[目次]

▼ 序:世界的な鮨職人、行天健二氏とは?

▼ インタビュー:行天健二氏かく語りき

 Q:ブルガリとの親和性

 Q:ブルガリからのインスピレーション

 Q:行天氏の鮨への想い

 Q:この出合いによる気づき

 Q:新たな取り組みのアイデア

 Q:今後のビジョン

▼ Sushi Hōseki - Kenji Gyotenへ


序:
世界的な鮨職人 行天健二氏

寿司屋の家系の3代目となる鮨職人・行天健二氏は、2009年に下関に「鮨 行天」を開業し、2012年に福岡に移転します。そして2014年、当時31歳の行天氏は寿司部門における世界史上最年少でミシュランガイド福岡・佐賀特別版で三つ星を獲得。

その後、活躍の場を国内から世界へと広げ、アジア各地にてゲストシェフとして招かれるなど、その職人技と鮨に対する情熱を国際的に紹介される機会が多くなります。さらに2019年からは、世界屈指のシャンパーニュメゾン「Krug(クリュッグ)」のアンバサダーシェフに抜擢。いまや、世界が注目する鮨職人の最前線に立つ人物となっています。

行天健二——至福を時間を心に届ける鮨とブルガリの親和性
CEDRIC DIRADOURIAN
行天健二(ぎょうてん けんじ)1982年、山口県生まれ。 祖父が鮨職人という家系に育ち、幼少期から鮨が生活の一部として育つ。 家業を継ぐか悩み、18歳の時にニュージーランドへ自分探しの旅に。その後、鮨を生業にする覚悟を固めて21歳より都内の名店にて研さんを積み重ね、2009年に下関に「鮨 行天」をオープン、2012年に福岡に移転し、現在に至る。

そんな行天氏が2023年4月に、ハイジュエラーである「ブルガリ」が開業したラグジュアリーホテル「ブルガリ ホテル 東京」の40階に位置する「Sushi Hōseki - Kenji Gyoten」の監修を任されました。そこはすでに、その「宝石」の名にふさわしい至極の鮨処として、世界的な評判を得ています。

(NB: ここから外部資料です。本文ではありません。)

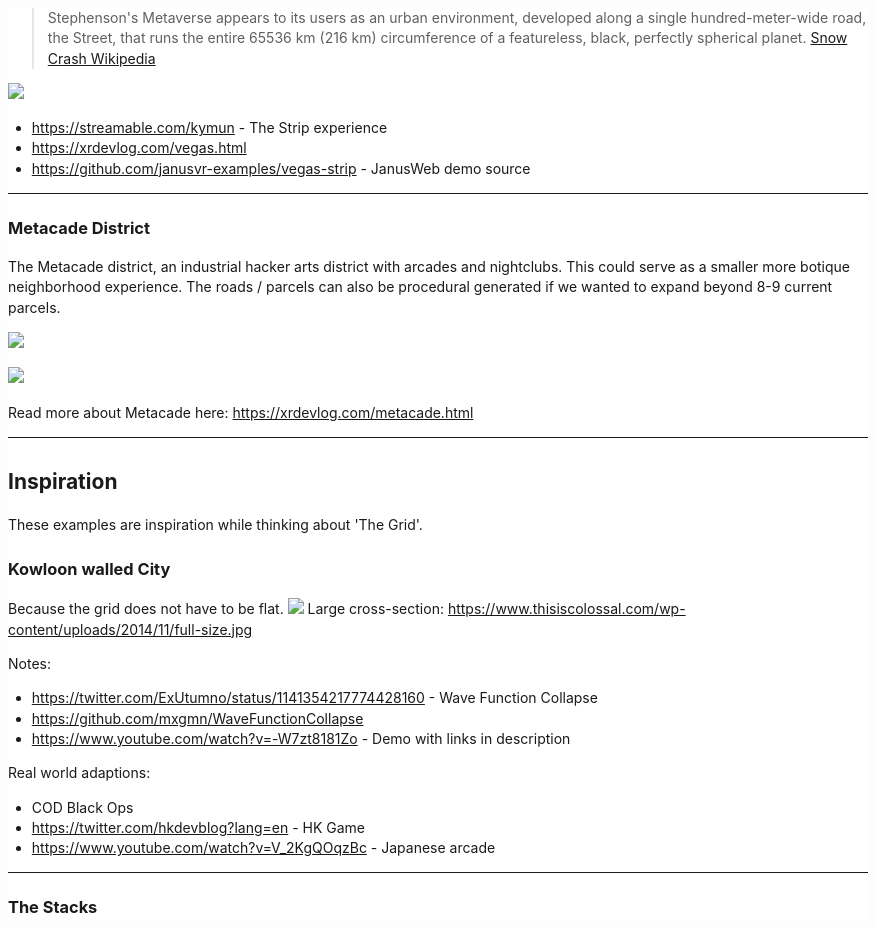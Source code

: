 > Stephenson's Metaverse appears to its users as an urban environment, developed along a single hundred-meter-wide road, the Street, that runs the entire 65536 km (216 km) circumference of a featureless, black, perfectly spherical planet. [Snow Crash Wikipedia](https://en.wikipedia.org/wiki/Snow_Crash)

![](https://i.imgur.com/QkkhzbX.jpg)

- <https://streamable.com/kymun> - The Strip experience
- <https://xrdevlog.com/vegas.html>
- <https://github.com/janusvr-examples/vegas-strip> - JanusWeb demo source



---

### Metacade District

The Metacade district, an industrial hacker arts district with arcades and nightclubs. This could serve as a smaller more botique neighborhood experience. The roads / parcels can also be procedural generated if we wanted to expand beyond 8-9 current parcels.

![](https://i.imgur.com/vuYliMz.jpg)

![](https://i.imgur.com/CsP8VXu.jpg)

Read more about Metacade here: <https://xrdevlog.com/metacade.html>


---

## Inspiration

These examples are inspiration while thinking about 'The Grid'.

### Kowloon walled City 
Because the grid does not have to be flat.
![](https://i.imgur.com/Cwn5RdN.jpg)
Large cross-section: <https://www.thisiscolossal.com/wp-content/uploads/2014/11/full-size.jpg>

Notes:

- <https://twitter.com/ExUtumno/status/1141354217774428160> - Wave Function Collapse
- <https://github.com/mxgmn/WaveFunctionCollapse>
- <https://www.youtube.com/watch?v=-W7zt8181Zo> - Demo with links in description


Real world adaptions:

- COD Black Ops
- <https://twitter.com/hkdevblog?lang=en> - HK Game
- <https://www.youtube.com/watch?v=V_2KgQOqzBc> - Japanese arcade

---

### The Stacks
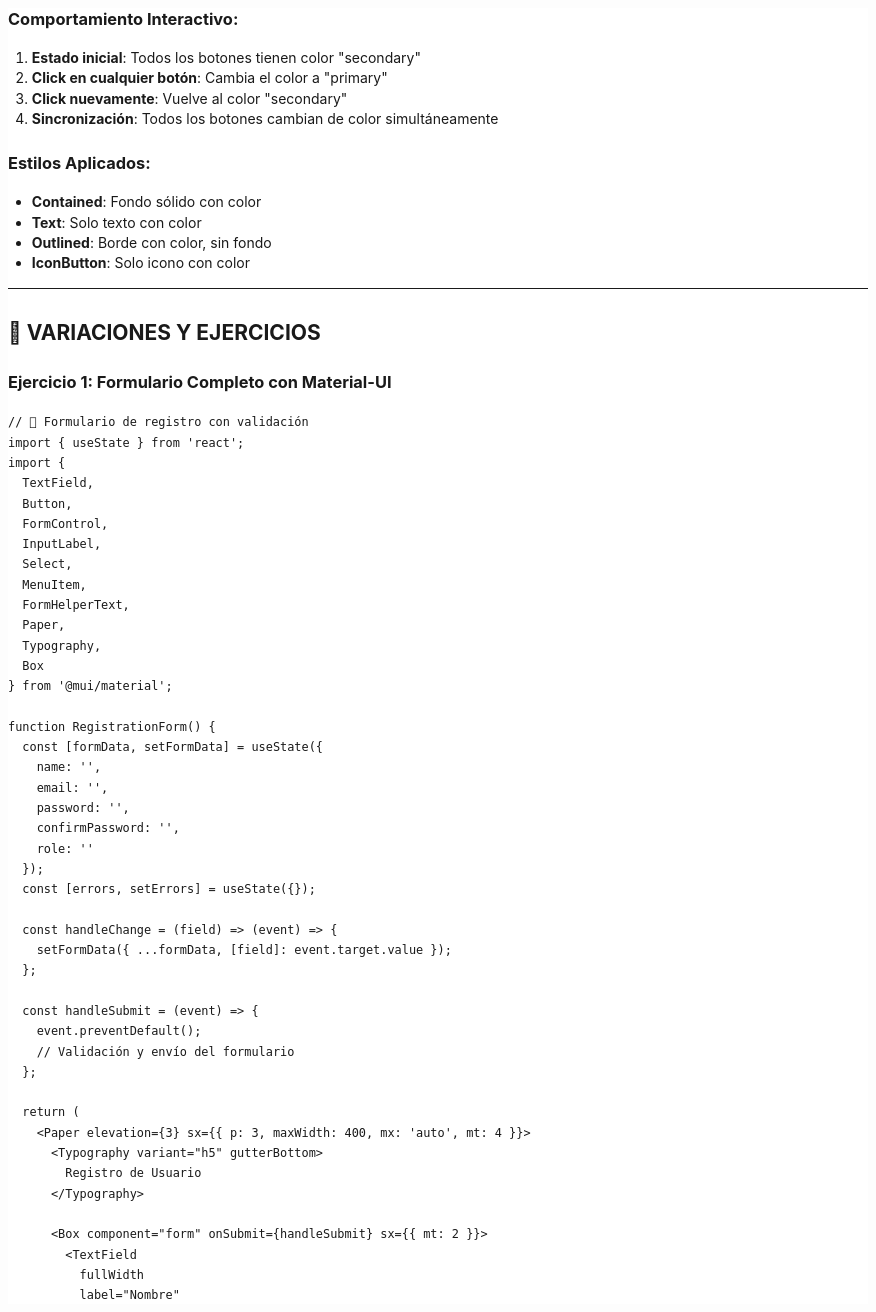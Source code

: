 ### **Comportamiento Interactivo:**
1. **Estado inicial**: Todos los botones tienen color "secondary"
2. **Click en cualquier botón**: Cambia el color a "primary"
3. **Click nuevamente**: Vuelve al color "secondary"
4. **Sincronización**: Todos los botones cambian de color simultáneamente

### **Estilos Aplicados:**
- **Contained**: Fondo sólido con color
- **Text**: Solo texto con color
- **Outlined**: Borde con color, sin fondo
- **IconButton**: Solo icono con color

---

## 🔧 VARIACIONES Y EJERCICIOS

### **Ejercicio 1: Formulario Completo con Material-UI**
```tsx
// 🎯 Formulario de registro con validación
import { useState } from 'react';
import {
  TextField,
  Button,
  FormControl,
  InputLabel,
  Select,
  MenuItem,
  FormHelperText,
  Paper,
  Typography,
  Box
} from '@mui/material';

function RegistrationForm() {
  const [formData, setFormData] = useState({
    name: '',
    email: '',
    password: '',
    confirmPassword: '',
    role: ''
  });
  const [errors, setErrors] = useState({});

  const handleChange = (field) => (event) => {
    setFormData({ ...formData, [field]: event.target.value });
  };

  const handleSubmit = (event) => {
    event.preventDefault();
    // Validación y envío del formulario
  };

  return (
    <Paper elevation={3} sx={{ p: 3, maxWidth: 400, mx: 'auto', mt: 4 }}>
      <Typography variant="h5" gutterBottom>
        Registro de Usuario
      </Typography>
      
      <Box component="form" onSubmit={handleSubmit} sx={{ mt: 2 }}>
        <TextField
          fullWidth
          label="Nombre"
```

そんな行天氏に、エスクァイア日本版はインタビューの機会を得ました。場所はもちろん、「ブルガリ ホテル 東京」40階の「Sushi Hōseki - Kenji Gyoten」にて。ブルガリのご厚意により、その“Hōseki”の数々も堪能させていただきました。


インタビュー:
行天健二氏かく語りき

福岡「鮨 行天」を率い、そして「Sushi Hōseki - Kenji Gyoten」ではプロデューサーとして活躍する行天健二氏。そんな彼がわれわれに提供してくれるのは、鮨職人として世界的にも稀な技術の精緻さと創造性によって仕上げられた鮨、およびそれを中心に構成されたおまかせコースの料理だけにとどまりません。

そこには、行天氏がその料理を通じて伝えたい日本の文化、そして、それに対する彼自身の情熱が思う存分込められています。そのことは、店内に入った瞬間の雰囲気、さらに全スタッフによる温かいおもてなしから、つぶさに伝わってきました。

ブルガリのsushi hoseki
SEIICHI OTSUKI
インタビューは、「ブルガリ ホテル 東京」の40階にあるSushi Hōseki - Kenji Gyotenにて。藍染めの麻の暖簾(のれん)は、海をイメージさせます。店内に入れば、自然素材を用いたシンプルかつエレガントな造りでいながら、ネタの輝きを十二分に引き出すように配置された照明の位置。そして、天井の高さとの関係性など、そのこだわり尽くした空間づくりにも誰もが圧倒されるはずです。

鮨とジュエリー、
異なる世界の融合

行天健二氏がブルガリとともにプロデュースする「Sushi Hōseki - Kenji Gyoten」は、鮨処が擁する世界感をはるかに超越していました。かと言って、そこでブルガリと行天氏が互いの想いを推し量りながら創造しているようにも感じられません。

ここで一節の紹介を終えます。